##### Entries supplied
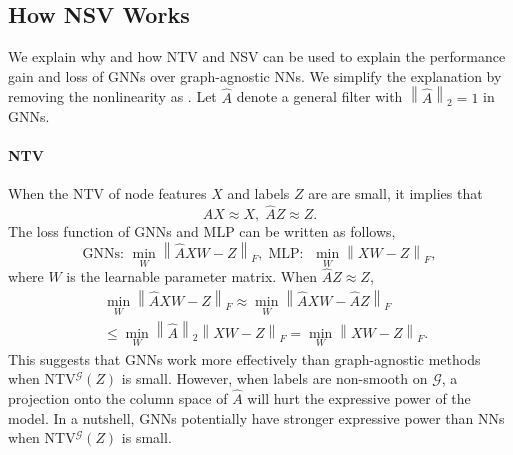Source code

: \documentclass{article}
\newcommand{\norm}[1]{\left\lVert#1\right\rVert}
\newcommand{\0}{{\boldsymbol{0}}}
\newcommand{\6}{{\partial}}
\newcommand{\8}{{\infty}}
\newcommand{\4}{{\nabla}}
\providecommand{\norm}[1]{\lVert#1\rVert}
\begin{document}
\subsection{How NSV Works}
We explain why and how NTV and NSV can be used to explain the performance gain and loss of GNNs over graph-agnostic NNs. We simplify the explanation by removing the nonlinearity as \cite{wu2019simplifying}. Let $\hat{A}$ denote a general filter with $\norm{\hat{A}}_2 = 1$ in GNNs.
\paragraph{NTV} When the NTV of node features $X$ and labels $Z$ are are small, it implies that
\begin{equation} \label{eq:ntv_small_implication}
    \hat{A} X \approx X, \; \hat{A} Z \approx Z.
\end{equation}
The loss function of GNNs and MLP can be written as follows,
\begin{equation}
    \text{GNNs: } \min_W \norm{\hat{A}XW-Z}_F ,\; \text{MLP: } \; \min_W \norm{XW-Z}_F,
\end{equation}
where $W$ is the learnable parameter matrix. When $\hat{A} Z \approx Z$,
\begin{equation}
\begin{aligned}
 &\min_W \norm{\hat{A}XW-Z}_F \approx \min_W \norm{\hat{A}XW-\hat{A}Z}_F \\
 & \leq \min_W \norm{\hat{A}}_2 \norm{XW-Z}_F =\min_W  \norm{XW-Z}_F.
\end{aligned}
\end{equation}
This suggests that GNNs work more effectively than graph-agnostic methods when NTV$^\mathcal{G}(Z)$ is small. However, when labels are non-smooth on $\mathcal{G}$, a projection onto the column space of $\hat{A}$  will hurt the expressive power of the model. In a nutshell, GNNs potentially have stronger expressive power than NNs when NTV$^\mathcal{G}(Z)$ is small.
\end{document}
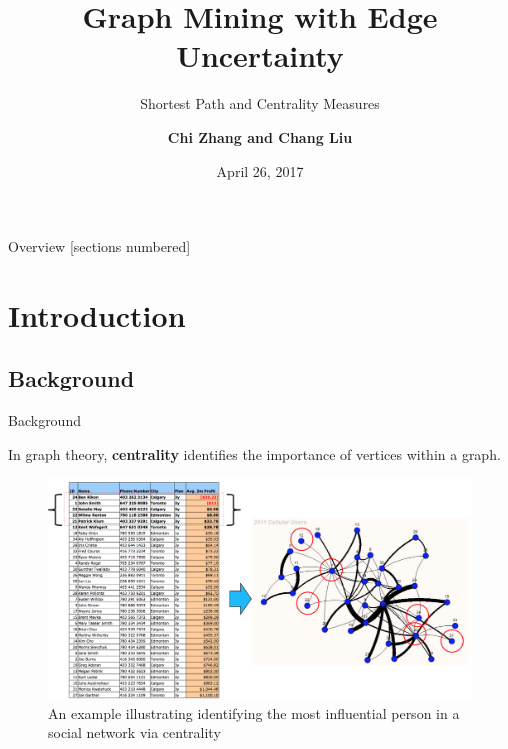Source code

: \documentclass[10pt]{beamer}
\title{Graph Mining with Edge Uncertainty}
\subtitle{Shortest Path and Centrality Measures}
\date{April 26, 2017}
\author{\textbf{Chi Zhang and Chang Liu}}
\newcommand{\themename}{\textbf{\textsc{metropolis}}\xspace}
\begin{document}
\maketitle

\begin{frame}{Overview}
  [sections numbered]
  \vspace{0.1in}
  \tableofcontents
\end{frame}

\section{Introduction}
\subsection{Background}
\begin{frame}[fragile]{Background}





In graph theory, \textbf{centrality} identifies the importance of vertices within a graph.
\vspace{-0.11in}
\begin{figure}[H]
\centering
\includegraphics[scale = 0.29]{famous_example.png}
\caption{An example illustrating identifying the most influential person in a social network via centrality}
\end{figure}
\end{frame}
\end{document}
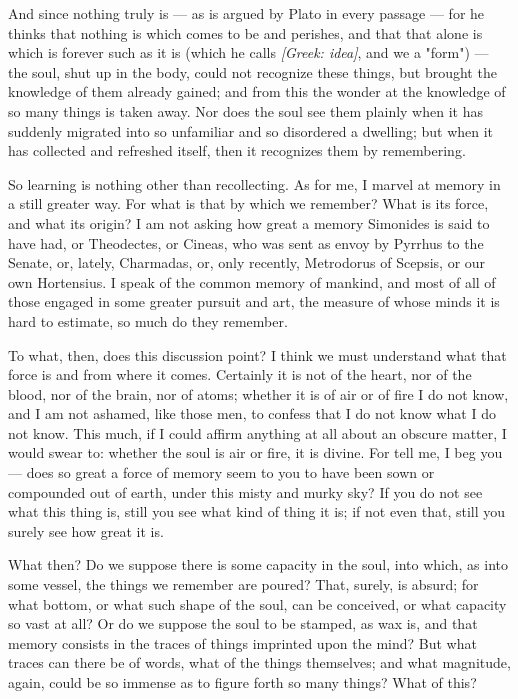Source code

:  And since nothing truly is — as is argued by Plato in every passage — for he thinks that nothing is which comes to be and perishes, and that that alone is which is forever such as it is (which he calls \textit{[Greek: idea]}, and we a "form") — the soul, shut up in the body, could not recognize these things, but brought the knowledge of them already gained; and from this the wonder at the knowledge of so many things is taken away. Nor does the soul see them plainly when it has suddenly migrated into so unfamiliar and so disordered a dwelling; but when it has collected and refreshed itself, then it recognizes them by remembering.

 So learning is nothing other than recollecting. As for me, I marvel at memory in a still greater way. For what is that by which we remember? What is its force, and what its origin? I am not asking how great a memory Simonides is said to have had, or Theodectes, or Cineas, who was sent as envoy by Pyrrhus to the Senate, or, lately, Charmadas, or, only recently, Metrodorus of Scepsis, or our own Hortensius. I speak of the common memory of mankind, and most of all of those engaged in some greater pursuit and art, the measure of whose minds it is hard to estimate, so much do they remember.

 To what, then, does this discussion point? I think we must understand what that force is and from where it comes. Certainly it is not of the heart, nor of the blood, nor of the brain, nor of atoms; whether it is of air or of fire I do not know, and I am not ashamed, like those men, to confess that I do not know what I do not know. This much, if I could affirm anything at all about an obscure matter, I would swear to: whether the soul is air or fire, it is divine. For tell me, I beg you — does so great a force of memory seem to you to have been sown or compounded out of earth, under this misty and murky sky? If you do not see what this thing is, still you see what kind of thing it is; if not even that, still you surely see how great it is.

 What then? Do we suppose there is some capacity in the soul, into which, as into some vessel, the things we remember are poured? That, surely, is absurd; for what bottom, or what such shape of the soul, can be conceived, or what capacity so vast at all? Or do we suppose the soul to be stamped, as wax is, and that memory consists in the traces of things imprinted upon the mind? But what traces can there be of words, what of the things themselves; and what magnitude, again, could be so immense as to figure forth so many things? What of this?

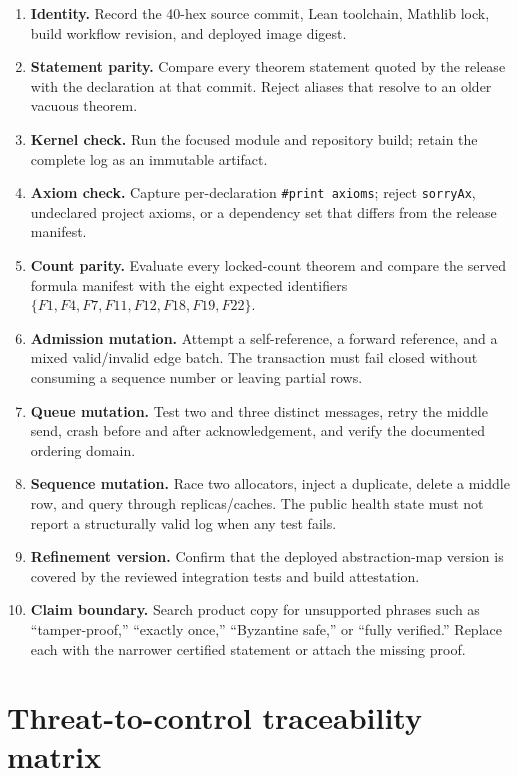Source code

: \documentclass[11pt,letterpaper]{article}
\theoremstyle{definition}
\begin{document}
\begin{enumerate}
\item \textbf{Identity.} Record the 40-hex source commit, Lean toolchain, Mathlib
lock, build workflow revision, and deployed image digest.
\item \textbf{Statement parity.} Compare every theorem statement quoted by the
release with the declaration at that commit. Reject aliases that resolve to an
older vacuous theorem.
\item \textbf{Kernel check.} Run the focused module and repository build; retain
the complete log as an immutable artifact.
\item \textbf{Axiom check.} Capture per-declaration \texttt{\#print axioms};
reject \texttt{sorryAx}, undeclared project axioms, or a dependency set that
differs from the release manifest.
\item \textbf{Count parity.} Evaluate every locked-count theorem and compare the
served formula manifest with the eight expected identifiers
$\{F1,F4,F7,F11,F12,F18,F19,F22\}$.
\item \textbf{Admission mutation.} Attempt a self-reference, a forward
reference, and a mixed valid/invalid edge batch. The transaction must fail
closed without consuming a sequence number or leaving partial rows.
\item \textbf{Queue mutation.} Test two and three distinct messages, retry the
middle send, crash before and after acknowledgement, and verify the documented
ordering domain.
\item \textbf{Sequence mutation.} Race two allocators, inject a duplicate,
delete a middle row, and query through replicas/caches. The public health state
must not report a structurally valid log when any test fails.
\item \textbf{Refinement version.} Confirm that the deployed abstraction-map
version is covered by the reviewed integration tests and build attestation.
\item \textbf{Claim boundary.} Search product copy for unsupported phrases such
as ``tamper-proof,'' ``exactly once,'' ``Byzantine safe,'' or ``fully verified.''
Replace each with the narrower certified statement or attach the missing proof.
\end{enumerate}

\section{Threat-to-control traceability matrix}
\label{app:trace}
\end{document}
##########
Without including any pictures, output all the entries above exactly.

Exercise solution
Source code

: \documentclass{article}
\newcommand{\norm}[1]{\left\lVert#1\right\rVert}
\newcommand{\0}{{\boldsymbol{0}}}
\newcommand{\6}{{\partial}}
\newcommand{\8}{{\infty}}
\newcommand{\4}{{\nabla}}
\providecommand{\norm}[1]{\lVert#1\rVert}
\begin{document}
\subsection{How NSV Works}
We explain why and how NTV and NSV can be used to explain the performance gain and loss of GNNs over graph-agnostic NNs. We simplify the explanation by removing the nonlinearity as \cite{wu2019simplifying}. Let $\hat{A}$ denote a general filter with $\norm{\hat{A}}_2 = 1$ in GNNs.
\paragraph{NTV} When the NTV of node features $X$ and labels $Z$ are are small, it implies that
\begin{equation} \label{eq:ntv_small_implication}
    \hat{A} X \approx X, \; \hat{A} Z \approx Z.
\end{equation}
The loss function of GNNs and MLP can be written as follows,
\begin{equation}
    \text{GNNs: } \min_W \norm{\hat{A}XW-Z}_F ,\; \text{MLP: } \; \min_W \norm{XW-Z}_F,
\end{equation}
where $W$ is the learnable parameter matrix. When $\hat{A} Z \approx Z$,
\begin{equation}
\begin{aligned}
 &\min_W \norm{\hat{A}XW-Z}_F \approx \min_W \norm{\hat{A}XW-\hat{A}Z}_F \\
 & \leq \min_W \norm{\hat{A}}_2 \norm{XW-Z}_F =\min_W  \norm{XW-Z}_F.
\end{aligned}
\end{equation}
This suggests that GNNs work more effectively than graph-agnostic methods when NTV$^\mathcal{G}(Z)$ is small. However, when labels are non-smooth on $\mathcal{G}$, a projection onto the column space of $\hat{A}$  will hurt the expressive power of the model. In a nutshell, GNNs potentially have stronger expressive power than NNs when NTV$^\mathcal{G}(Z)$ is small.
\end{document}
Source code

: \documentclass[10pt]{beamer}
\title{Graph Mining with Edge Uncertainty}
\subtitle{Shortest Path and Centrality Measures}
\date{April 26, 2017}
\author{\textbf{Chi Zhang and Chang Liu}}
\newcommand{\themename}{\textbf{\textsc{metropolis}}\xspace}
\begin{document}
\maketitle

\begin{frame}{Overview}
  [sections numbered]
  \vspace{0.1in}
  \tableofcontents
\end{frame}

\section{Introduction}
\subsection{Background}
\begin{frame}[fragile]{Background}





In graph theory, \textbf{centrality} identifies the importance of vertices within a graph.
\vspace{-0.11in}
\begin{figure}[H]
\centering
\includegraphics[scale = 0.29]{famous_example.png}
\caption{An example illustrating identifying the most influential person in a social network via centrality}
\end{figure}
\end{frame}
\end{document}
Source code

:  And since nothing truly is — as is argued by Plato in every passage — for he thinks that nothing is which comes to be and perishes, and that that alone is which is forever such as it is (which he calls \textit{[Greek: idea]}, and we a "form") — the soul, shut up in the body, could not recognize these things, but brought the knowledge of them already gained; and from this the wonder at the knowledge of so many things is taken away. Nor does the soul see them plainly when it has suddenly migrated into so unfamiliar and so disordered a dwelling; but when it has collected and refreshed itself, then it recognizes them by remembering.

 So learning is nothing other than recollecting. As for me, I marvel at memory in a still greater way. For what is that by which we remember? What is its force, and what its origin? I am not asking how great a memory Simonides is said to have had, or Theodectes, or Cineas, who was sent as envoy by Pyrrhus to the Senate, or, lately, Charmadas, or, only recently, Metrodorus of Scepsis, or our own Hortensius. I speak of the common memory of mankind, and most of all of those engaged in some greater pursuit and art, the measure of whose minds it is hard to estimate, so much do they remember.

 To what, then, does this discussion point? I think we must understand what that force is and from where it comes. Certainly it is not of the heart, nor of the blood, nor of the brain, nor of atoms; whether it is of air or of fire I do not know, and I am not ashamed, like those men, to confess that I do not know what I do not know. This much, if I could affirm anything at all about an obscure matter, I would swear to: whether the soul is air or fire, it is divine. For tell me, I beg you — does so great a force of memory seem to you to have been sown or compounded out of earth, under this misty and murky sky? If you do not see what this thing is, still you see what kind of thing it is; if not even that, still you surely see how great it is.

 What then? Do we suppose there is some capacity in the soul, into which, as into some vessel, the things we remember are poured? That, surely, is absurd; for what bottom, or what such shape of the soul, can be conceived, or what capacity so vast at all? Or do we suppose the soul to be stamped, as wax is, and that memory consists in the traces of things imprinted upon the mind? But what traces can there be of words, what of the things themselves; and what magnitude, again, could be so immense as to figure forth so many things? What of this?

Source code

: \documentclass[11pt,letterpaper]{article}
\theoremstyle{definition}
\begin{document}
\begin{enumerate}
\item \textbf{Identity.} Record the 40-hex source commit, Lean toolchain, Mathlib
lock, build workflow revision, and deployed image digest.
\item \textbf{Statement parity.} Compare every theorem statement quoted by the
release with the declaration at that commit. Reject aliases that resolve to an
older vacuous theorem.
\item \textbf{Kernel check.} Run the focused module and repository build; retain
the complete log as an immutable artifact.
\item \textbf{Axiom check.} Capture per-declaration \texttt{\#print axioms};
reject \texttt{sorryAx}, undeclared project axioms, or a dependency set that
differs from the release manifest.
\item \textbf{Count parity.} Evaluate every locked-count theorem and compare the
served formula manifest with the eight expected identifiers
$\{F1,F4,F7,F11,F12,F18,F19,F22\}$.
\item \textbf{Admission mutation.} Attempt a self-reference, a forward
reference, and a mixed valid/invalid edge batch. The transaction must fail
closed without consuming a sequence number or leaving partial rows.
\item \textbf{Queue mutation.} Test two and three distinct messages, retry the
middle send, crash before and after acknowledgement, and verify the documented
ordering domain.
\item \textbf{Sequence mutation.} Race two allocators, inject a duplicate,
delete a middle row, and query through replicas/caches. The public health state
must not report a structurally valid log when any test fails.
\item \textbf{Refinement version.} Confirm that the deployed abstraction-map
version is covered by the reviewed integration tests and build attestation.
\item \textbf{Claim boundary.} Search product copy for unsupported phrases such
as ``tamper-proof,'' ``exactly once,'' ``Byzantine safe,'' or ``fully verified.''
Replace each with the narrower certified statement or attach the missing proof.
\end{enumerate}

\section{Threat-to-control traceability matrix}
\label{app:trace}
\end{document}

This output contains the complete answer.